Kids today may think they are on the cutting edge with their sexy photos on their My Space pages. Please. I got my first nude photo from Chris for Christmas in 9th grade, and he used a public photo booth at the Promenade Mall instead of a cell phone camera in the privacy of his bedroom. That was risk taking behavior! Sexting? Seriously? We spent hours crafting intricately folded, multi-colored, handwritten notes filled with all kinds of lusty language. Personally, I can never run for public office for fear of the notes I wrote in junior high school surfacing before a senate sub-committee on obscenity.

Sneaking around with boys? So not worth it. We were the last generation to have teenage sex where the only life altering worry from not using condoms was the risk of teenage pregnancy. Now, not only will they find that sex with teenage boys is lousy, susceptible to a myriad of diseases, but they are bound to get busted. While my boyfriend Andy’s mom was too naive to check his closet and find me hiding there one fine suburban Saturday morning after sneaking in and spending the night, that’ll be the first place my sister will check on her surprise inspections of their bedrooms. Tell their mom they are staying the night at a friend’s house? Please! My sister refined that ploy in her youth, so she will know to call the parents, several times, and make it impossible to sneak out or will catch them in a flat out lie. Not to mention the handy GPS unit in their rarely parted with cell phones that will always give away their whereabouts.
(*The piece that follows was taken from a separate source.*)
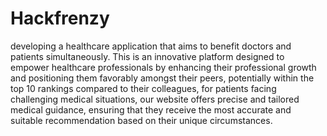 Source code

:# Hackfrenzy
developing a healthcare application that aims to benefit doctors and patients simultaneously. This is an innovative platform designed to empower healthcare professionals by enhancing their professional growth and positioning them favorably amongst their peers, potentially within the top 10 rankings compared to their colleagues, for patients facing challenging medical situations, our website offers precise and tailored medical guidance, ensuring that they receive the most accurate and suitable recommendation based on their unique circumstances.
Out and about doing something they shouldn’t? Destined to be caught in the act, if not by their mother, then definitely by their grandmother. When my sister Parrish and I tried to hitchhike home from a party on Pt. Dume one night, who do you think was driving the first car to pull up to our outstretched thumbs on the PCH? Mom. When Jim (who was drunk) and I (who was tripping on acid) were making a half-hearted and feeble attempt to make out in the backseat of the Buick station wagon, who do you think opened the back of the car and caught us half-dressed, horrifying him and bumming my trip? Mom. There’s no escaping the maternal instinct for bad behavior and it is even worse when the instinct is well informed by experience.

Drugs? Again, pointless. Unlike their grandmother back in the 80’s, their mom knows the difference between the smell of dope and the smell of incense. D’oh! The powers-that-be have long since closed the drug drive-thrus of Venice that my girlfriend Julie and I frequented back in the day; so the kids in Malibu today are forced to buy their drugs from the local dealers, who are either people we went to high school with or are the same people we bought from in high school. Either way, it will get back to their mother before they can crack open the dime bag. Small towns suck when you’re a kid.

And while I don’t wish my sister many a sleepless night in the coming years, she will have to forgive me when I laugh and am less sympathetic than she would wish to her laments about the shenanigans of her teenage daughters, but it’s like watching re-runs of M*A*S*H, the antics and angst are still pretty damn entertaining 25 years later, even with a cast change.